So you want to write a blog post

Writing is an important part of SkyVerge culture. Content is one of the main ways we tell the world about our products, and as a remote company, it’s important for everyone on the team to continue to improve their written communication skills. 

So, as you might expect, we love it when people on the team want to contribute blog posts to our company blogs: The Jilt blog and the SkyVerge blog. The Jilt blog is more of the traditional customer-facing blog featuring posts on email marketing and eCommerce, although it also contains how-tos for Jilt and Jilt updates. The SkyVerge blog features updates about SkyVerge products, how-tos for SkyVerge products, SkyVerge culture posts, and intermediate- to advanced-level WooCommerce topics.

Typically, there are a few different types of posts people write:

  • How-to – Show off a technique to get more out of a SkyVerge product. Some examples include how to customize the style of Jilt popups and how to translate WooCommerce Memberships. Many of these will be about recurring questions received by the Support team.
  • Culture – These are posts about what it’s like to work at SkyVerge. Here’s a good example about what it’s like to go on one of our company retreats.
  • Process – These posts talk about a specific way of doing things at SkyVerge, such as our approach to prioritizing projects or how we conduct a certain type of meeting.
  • Expertise – While we usually use in-house or contract writers to create content for our users about running their eCommerce store, if there’s something you’re particularly passionate about sharing, let’s talk!

Audience and voice

How-to and Expertise posts are written for our customers and potential customers, which means our target audience is store owners and managers at eCommerce shops doing $10k – $1M+ per month in sales. 

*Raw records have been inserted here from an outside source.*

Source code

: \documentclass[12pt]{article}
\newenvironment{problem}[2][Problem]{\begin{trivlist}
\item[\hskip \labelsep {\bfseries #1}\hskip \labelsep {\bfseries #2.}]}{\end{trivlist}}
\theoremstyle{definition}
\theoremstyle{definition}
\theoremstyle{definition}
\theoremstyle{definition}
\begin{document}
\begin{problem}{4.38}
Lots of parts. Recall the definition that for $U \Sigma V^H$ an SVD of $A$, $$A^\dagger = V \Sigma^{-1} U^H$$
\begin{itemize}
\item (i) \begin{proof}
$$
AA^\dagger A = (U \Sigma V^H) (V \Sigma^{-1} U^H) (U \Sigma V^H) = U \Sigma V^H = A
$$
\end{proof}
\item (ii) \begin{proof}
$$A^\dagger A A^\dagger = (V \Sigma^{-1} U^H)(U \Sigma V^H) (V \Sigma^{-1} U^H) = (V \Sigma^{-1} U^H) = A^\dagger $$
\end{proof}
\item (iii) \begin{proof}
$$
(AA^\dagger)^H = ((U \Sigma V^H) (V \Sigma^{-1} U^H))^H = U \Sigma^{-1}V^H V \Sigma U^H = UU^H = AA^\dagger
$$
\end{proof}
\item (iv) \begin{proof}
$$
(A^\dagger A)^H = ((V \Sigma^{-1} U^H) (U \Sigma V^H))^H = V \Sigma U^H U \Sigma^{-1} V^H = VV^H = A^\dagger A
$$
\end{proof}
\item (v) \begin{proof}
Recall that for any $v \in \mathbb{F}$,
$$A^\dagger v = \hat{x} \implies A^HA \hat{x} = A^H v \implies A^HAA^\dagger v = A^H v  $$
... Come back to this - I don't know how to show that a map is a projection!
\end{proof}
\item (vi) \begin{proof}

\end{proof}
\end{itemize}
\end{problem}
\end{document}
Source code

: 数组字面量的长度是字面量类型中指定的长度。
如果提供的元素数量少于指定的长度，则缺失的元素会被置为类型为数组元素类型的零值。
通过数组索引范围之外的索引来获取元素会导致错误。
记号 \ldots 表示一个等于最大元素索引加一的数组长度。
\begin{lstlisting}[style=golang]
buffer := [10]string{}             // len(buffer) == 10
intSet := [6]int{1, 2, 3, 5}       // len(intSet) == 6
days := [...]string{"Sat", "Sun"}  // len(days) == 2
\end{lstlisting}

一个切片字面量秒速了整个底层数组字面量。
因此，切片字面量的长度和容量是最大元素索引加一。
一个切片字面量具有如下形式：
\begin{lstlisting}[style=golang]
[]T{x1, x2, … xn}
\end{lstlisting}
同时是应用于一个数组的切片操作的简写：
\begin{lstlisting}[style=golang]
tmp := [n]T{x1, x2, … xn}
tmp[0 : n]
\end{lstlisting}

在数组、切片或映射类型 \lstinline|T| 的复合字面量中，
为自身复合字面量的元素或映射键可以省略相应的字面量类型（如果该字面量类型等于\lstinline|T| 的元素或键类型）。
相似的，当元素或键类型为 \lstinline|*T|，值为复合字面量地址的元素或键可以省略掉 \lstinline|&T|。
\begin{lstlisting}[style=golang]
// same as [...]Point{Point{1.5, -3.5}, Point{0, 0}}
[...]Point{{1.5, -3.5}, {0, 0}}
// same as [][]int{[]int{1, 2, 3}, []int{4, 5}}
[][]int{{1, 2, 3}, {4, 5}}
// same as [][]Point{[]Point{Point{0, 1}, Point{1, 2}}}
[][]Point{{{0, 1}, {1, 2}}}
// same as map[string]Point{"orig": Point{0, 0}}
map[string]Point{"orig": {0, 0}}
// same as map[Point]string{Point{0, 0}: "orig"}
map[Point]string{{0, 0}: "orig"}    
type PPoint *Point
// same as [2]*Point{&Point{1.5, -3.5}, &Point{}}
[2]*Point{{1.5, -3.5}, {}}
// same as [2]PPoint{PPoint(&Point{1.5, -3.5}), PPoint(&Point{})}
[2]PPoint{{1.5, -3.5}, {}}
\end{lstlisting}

The audience for other stories is our peers. The goal is really to paint a picture of what life is like at SkyVerge in order to help attract high quality folks to our team. So when you’re writing a Process or Culture post, think about what you’d like to read or about what your coworkers might enjoy reading. 

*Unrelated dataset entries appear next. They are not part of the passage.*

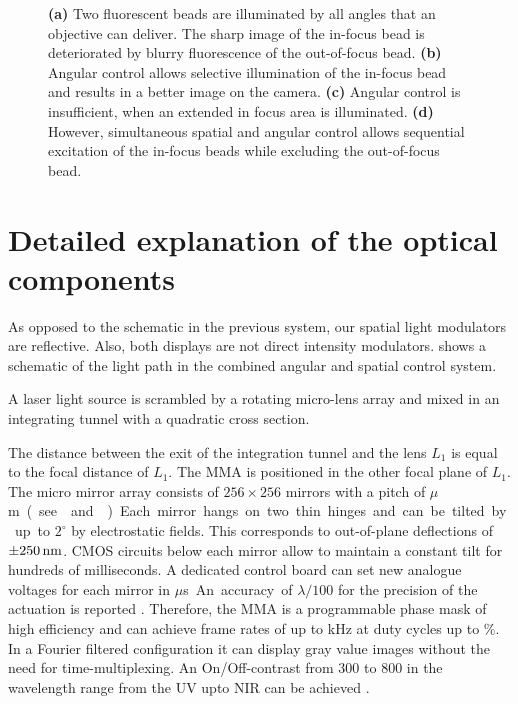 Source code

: \begin{figure}[!hbt]
  \centering
  \def\svgscale{.43}
  
  \caption{{\bf (a)} Two fluorescent beads are illuminated by all
    angles that an objective can deliver. The sharp image of the
    in-focus bead is deteriorated by blurry fluorescence of the
    out-of-focus bead. {\bf (b)} Angular control allows selective
    illumination of the in-focus bead and results in a better image on
    the camera. {\bf (c)} Angular control is insufficient, when an
    extended in focus area is illuminated. {\bf (d)} However,
    simultaneous spatial and angular control allows sequential
    excitation of the in-focus beads while excluding the out-of-focus
    bead.}
  \label{fig:hourglass-all}
\end{figure}

\section{Detailed explanation of the optical components}

As opposed to the schematic in the previous system, our spatial light
modulators are reflective.  Also, both displays are not direct
intensity modulators.   shows a schematic of the
light path in the combined angular and spatial control system.

A laser light source is scrambled by a rotating micro-lens array and
mixed in an integrating tunnel with a quadratic cross section.

The distance between the exit of the integration tunnel and the lens
$L_1$ is equal to the focal distance of $L_1$. The MMA is positioned
in the other focal plane of $L_1$. The micro mirror array
\citep{Berndt2007,Schmidt2010,Berndt2010} consists of $256\times 256$
mirrors with a pitch of \unit[16]{$\mu$m} (see  and
). Each mirror hangs on two thin hinges and
can be tilted by up to $2^\circ$ by electrostatic fields. This
corresponds to out-of-plane deflections of $\pm\unit[250]{nm}$.  CMOS
circuits below each mirror allow to maintain a constant tilt for
hundreds of milliseconds. A dedicated control board can set new
analogue voltages for each mirror in \unit[850]{$\mu$s}. An accuracy
of $\lambda/100$ for the precision of the actuation is reported
\citep{Berndt2011}. Therefore, the MMA is a programmable phase mask of
high efficiency and can achieve frame rates of up to \unit[1]{kHz} at
duty cycles up to \unit[50]{\%}. In a Fourier filtered configuration
it can display gray value images without the need for
time-multiplexing.  An On/Off-contrast from 300 to 800 in the
wavelength range from the UV upto NIR can be achieved
\citep{Berndt2011}.

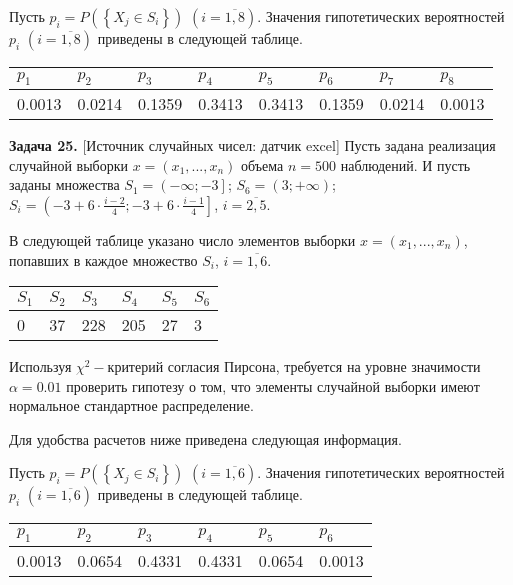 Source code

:Пусть $p_{i} =P\left(\left\{X_{j} \in S_{i} \right\}\right)$ $\left(i=\overline{1,8}\right)$. Значения гипотетических вероятностей $p_{i} $ $\left(i=\overline{1,8}\right)$ приведены в следующей таблице.

\begin{tabular}{|p{0.4in}|p{0.4in}|p{0.4in}|p{0.4in}|p{0.4in}|p{0.4in}|p{0.4in}|p{0.4in}|} \hline 
$p_{1} $ & $p_{2} $ & $p_{3} $ & $p_{4} $ & $p_{5} $ & $p_{6} $ & $p_{7} $ & $p_{8} $ \\ \hline 
0.0013 & 0.0214 & 0.1359 & 0.3413 & 0.3413 & 0.1359 & 0.0214 & 0.0013 \\ \hline 
\end{tabular}



\textbf{Задача 25.} [Источник случайных чисел: датчик excel] Пусть задана реализация случайной выборки $x=\left(x_{1} ,...,x_{n} \right)$ объема $n=500$ наблюдений. И пусть заданы множества $S_{1} =\left(-\infty ;-3\right]$; $S_{6} =\left(3;+\infty \right)$;$S_{i} =\left(-3+6\cdot {\tfrac{i-2}{4}} ;-3+6\cdot {\tfrac{i-1}{4}} \right]$, $i=\overline{2,5}$. 

В следующей таблице указано число элементов выборки $x=\left(x_{1} ,...,x_{n} \right)$, попавших в каждое множество $S_{i} $, $i=\overline{1,6}$.

\begin{tabular}{|p{0.3in}|p{0.3in}|p{0.3in}|p{0.3in}|p{0.3in}|p{0.3in}|} \hline 
$S_{1} $ & $S_{2} $ & $S_{3} $ & $S_{4} $ & $S_{5} $ & $S_{6} $ \\ \hline 
0 & 37 & 228 & 205 & 27 & 3 \\ \hline 
\end{tabular}



Используя $\chi ^{2} -$критерий согласия Пирсона, требуется на уровне значимости $\alpha =0.01$ проверить гипотезу о том, что элементы случайной выборки имеют нормальное стандартное распределение.

Для удобства расчетов ниже приведена следующая информация.

Пусть $p_{i} =P\left(\left\{X_{j} \in S_{i} \right\}\right)$ $\left(i=\overline{1,6}\right)$. Значения гипотетических вероятностей $p_{i} $ $\left(i=\overline{1,6}\right)$ приведены в следующей таблице.

\begin{tabular}{|p{0.4in}|p{0.4in}|p{0.4in}|p{0.4in}|p{0.4in}|p{0.4in}|} \hline 
$p_{1} $ & $p_{2} $ & $p_{3} $ & $p_{4} $ & $p_{5} $ & $p_{6} $ \\ \hline 
0.0013 & 0.0654 & 0.4331 & 0.4331 & 0.0654 & 0.0013 \\ \hline 
\end{tabular}

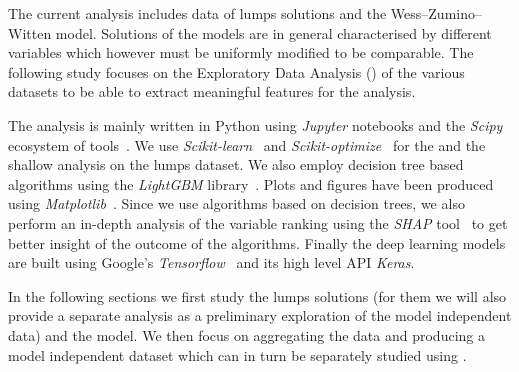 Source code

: The current analysis includes data of lumps solutions and the Wess--Zumino--Witten  model.
Solutions of the models are in general characterised by different variables which however must be uniformly modified to be comparable.
The following study focuses on the Exploratory Data Analysis (\eda) of the various datasets to be able to extract meaningful features for the \ml analysis.

The analysis is mainly written in Python using \emph{Jupyter} notebooks and the \emph{Scipy} ecosystem of tools~\Cite{Virtanen:2020:SciPyFundamentalAlgorithms}.
We use \emph{Scikit-learn}~\Cite{Pedregosa:2011:ScikitlearnMachineLearning} and \emph{Scikit-optimize}~\Cite{Head:2018:ScikitoptimizeScikitoptimizeV0} for the \eda and the shallow \ml analysis on the lumps dataset.
We also employ decision tree based algorithms using the \emph{LightGBM} library~\Cite{Ke:2017:LightGBMHighlyEfficient}.
Plots and figures have been produced using \emph{Matplotlib}~\Cite{Hunter:2007:Matplotlib2DGraphics}.
Since we use algorithms based on decision trees, we also perform an in-depth analysis of the variable ranking using the \emph{SHAP} tool~\Cite{Lundberg:2020:LocalExplanationsGlobal} to get better insight of the outcome of the algorithms.
Finally the deep learning models are built using Google's \emph{Tensorflow}~\Cite{Abadi:2015:TensorFlowLargescaleMachine} and its high level API \emph{Keras}.

In the following sections we first study the lumps solutions (for them we will also provide a separate \ml analysis as a preliminary exploration of the model independent data) and the \wzw model.
We then focus on aggregating the data and producing a model independent dataset which can in turn be separately studied using \ml.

All SkyVerge stories are authoritative, but accessible. We try to use plain language wherever possible, but never talk down to readers. Our writing strives to be precise and clear, even when discussing complex or sophisticated issue, and wherever possible, we back up any factual claims with data from trusted sources.

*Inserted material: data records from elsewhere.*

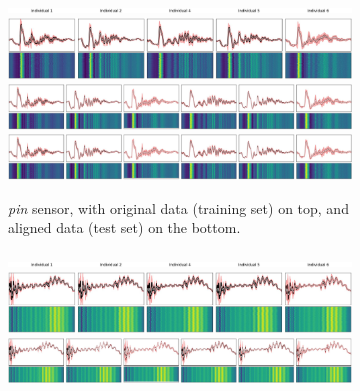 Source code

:\begin{figure}[!htb]
    \begin{center}
    \begin{subfigure}{\linewidth}
        \includegraphics[width=\linewidth]{figures/original/plot_heatmap_class_1_1.jpg}
        \includegraphics[width=\linewidth]{figures/original/plot_heatmap_class_1_2.jpg}
        \includegraphics[height=0.161\linewidth,trim=0 0 900 0,clip]{figures/aligned/plot_heatmap_class_1_2.jpg}
        \includegraphics[height=0.161\linewidth,trim=675 0 0 0,clip]{figures/aligned/plot_heatmap_class_1_2.jpg}
        \caption{\textit{pin} sensor, with original data (training set) on top, and aligned data (test set) on the bottom.}
    \end{subfigure}
    \begin{subfigure}{\linewidth}
        \includegraphics[width=\linewidth]{figures/original/plot_heatmap_class_1_1.jpg}
        \includegraphics[width=\linewidth]{figures/original/plot_heatmap_class_1_3.jpg}
        \includegraphics[height=0.159\linewidth,trim=0 0 900 0,clip]{figures/aligned/plot_heatmap_class_1_3.jpg}

\end{subfigure}
\end{center}
\end{figure}
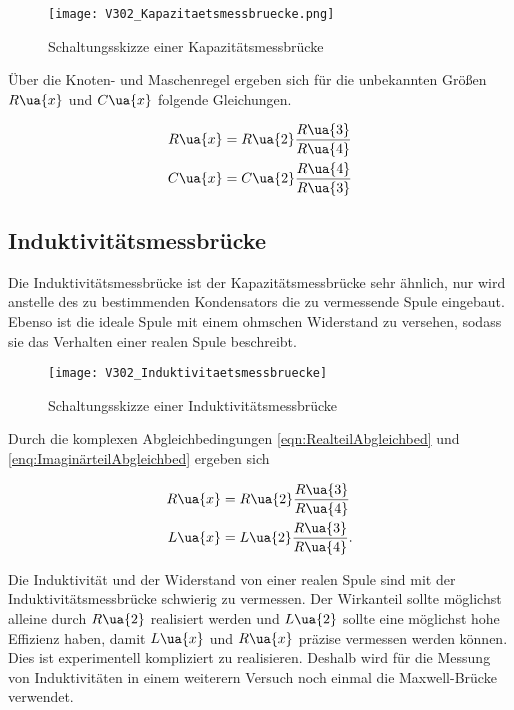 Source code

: \begin{figure}
  \texttt{[image: V302\_Kapazitaetsmessbruecke.png]}
  \caption{Schaltungsskizze einer Kapazitätsmessbrücke\cite{anleitung01}}
  \label{fig:Kapazitätsmessbrücke}
\end{figure}

Über die Knoten- und Maschenregel ergeben sich für die unbekannten Größen
$R\ua{x}$ und $C\ua{x}$ folgende Gleichungen.

\begin{align}
  R\ua{x} &= R\ua{2}\frac{R\ua{3}}{R\ua{4}}\label{KapazitätsmessbrückeRx}\\
  C\ua{x} &= C\ua{2}\frac{R\ua{4}}{R\ua{3}}\label{KapazitätsmessbrückeLx}
\end{align}

\subsection{Induktivitätsmessbrücke}

Die Induktivitätsmessbrücke ist der Kapazitätsmessbrücke sehr ähnlich, nur wird
anstelle des zu bestimmenden Kondensators die zu vermessende Spule eingebaut.
Ebenso ist die ideale Spule mit einem ohmschen Widerstand zu versehen, sodass
sie das Verhalten einer realen Spule beschreibt.
\begin{figure}
  \texttt{[image: V302\_Induktivitaetsmessbruecke]}
  \caption{Schaltungsskizze einer Induktivitätsmessbrücke\cite{anleitung01}}
  \label{fig:Induktivitätsmessbrücke}
\end{figure}

Durch die komplexen Abgleichbedingungen \eqref{eqn:RealteilAbgleichbed} und
\eqref{enq:ImaginärteilAbgleichbed} ergeben sich

\begin{align}
  R\ua{x} &= R\ua{2}\frac{R\ua{3}}{R\ua{4}}\label{InduktivitätmessbrückeRx}\\
  L\ua{x} &= L\ua{2}\frac{R\ua{3}}{R\ua{4}}.\label{InduktivitätmessbrückeLx}
\end{align}

Die Induktivität und der Widerstand von einer realen Spule sind mit der
Induktivitätsmessbrücke schwierig zu vermessen. Der Wirkanteil sollte
möglichst alleine durch $R\ua{2}$ realisiert werden und $L\ua{2}$ sollte
eine möglichst hohe Effizienz haben, damit $L\ua{x}$ und $R\ua{x}$ präzise vermessen
werden können. Dies ist experimentell kompliziert zu realisieren.
Deshalb wird für die Messung von Induktivitäten in einem weiterern
Versuch noch einmal die Maxwell-Brücke verwendet.

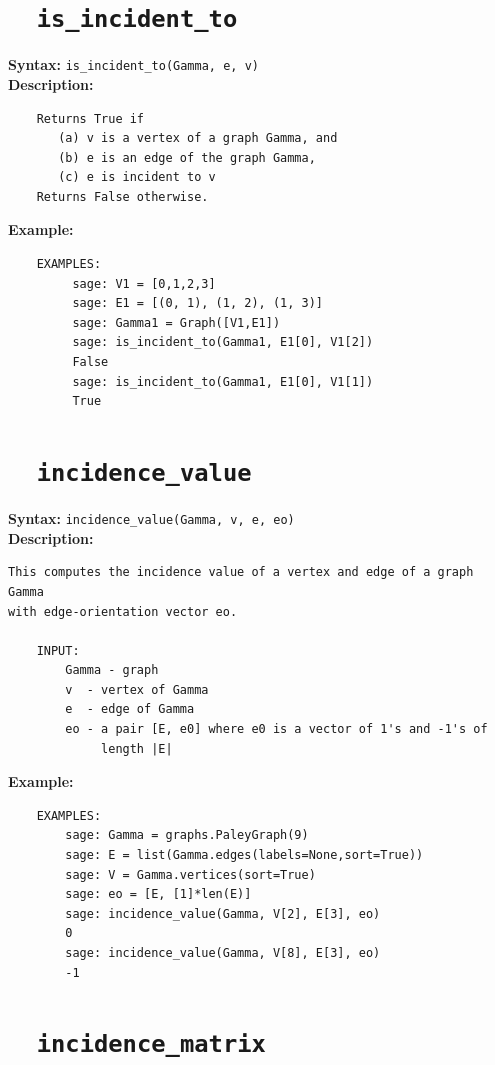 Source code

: \documentclass{article}
\begin{document}
\section{\tt \ \ is\_incident\_to}

\textbf{Syntax:} \verb}is_incident_to(Gamma, e, v)}\\

\textbf{Description:}
\begin{verbatim}
    Returns True if 
       (a) v is a vertex of a graph Gamma, and
       (b) e is an edge of the graph Gamma,
       (c) e is incident to v
    Returns False otherwise.
\end{verbatim}

\textbf{Example:}
\begin{verbatim}
    EXAMPLES:
         sage: V1 = [0,1,2,3]
         sage: E1 = [(0, 1), (1, 2), (1, 3)]
         sage: Gamma1 = Graph([V1,E1])
         sage: is_incident_to(Gamma1, E1[0], V1[2])
         False
         sage: is_incident_to(Gamma1, E1[0], V1[1])
         True
\end{verbatim}

\section{\tt \ \ incidence\_value}

\textbf{Syntax:} \verb}incidence_value(Gamma, v, e, eo)}\\

\textbf{Description:}
\begin{verbatim}
This computes the incidence value of a vertex and edge of a graph Gamma
with edge-orientation vector eo. 

    INPUT:
        Gamma - graph
        v  - vertex of Gamma
        e  - edge of Gamma  
        eo - a pair [E, e0] where e0 is a vector of 1's and -1's of 
             length |E|
\end{verbatim}

\textbf{Example:}
\begin{verbatim}
    EXAMPLES:
        sage: Gamma = graphs.PaleyGraph(9)
        sage: E = list(Gamma.edges(labels=None,sort=True))
        sage: V = Gamma.vertices(sort=True)
        sage: eo = [E, [1]*len(E)]
        sage: incidence_value(Gamma, V[2], E[3], eo)
        0
        sage: incidence_value(Gamma, V[8], E[3], eo)
        -1
\end{verbatim}

\section{\tt \ \ incidence\_matrix}
\end{document}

Our tone is approachable and never stuffy or old fashioned. We avoid abject silliness or sophomoric humor, but our writing does have humor and personality. We often speak directly to the reader, use modern language, and the use of personal anecdotes or metaphors to make stories relatable is always encouraged (that’s especially true for culture posts—show, don’t tell!). 

Pitching

The first step in writing a blog post for SkyVerge is to create a pitch. This is a short document (a couple hundred words), explaining what you plan to write and why. The following is a basic structure you can follow.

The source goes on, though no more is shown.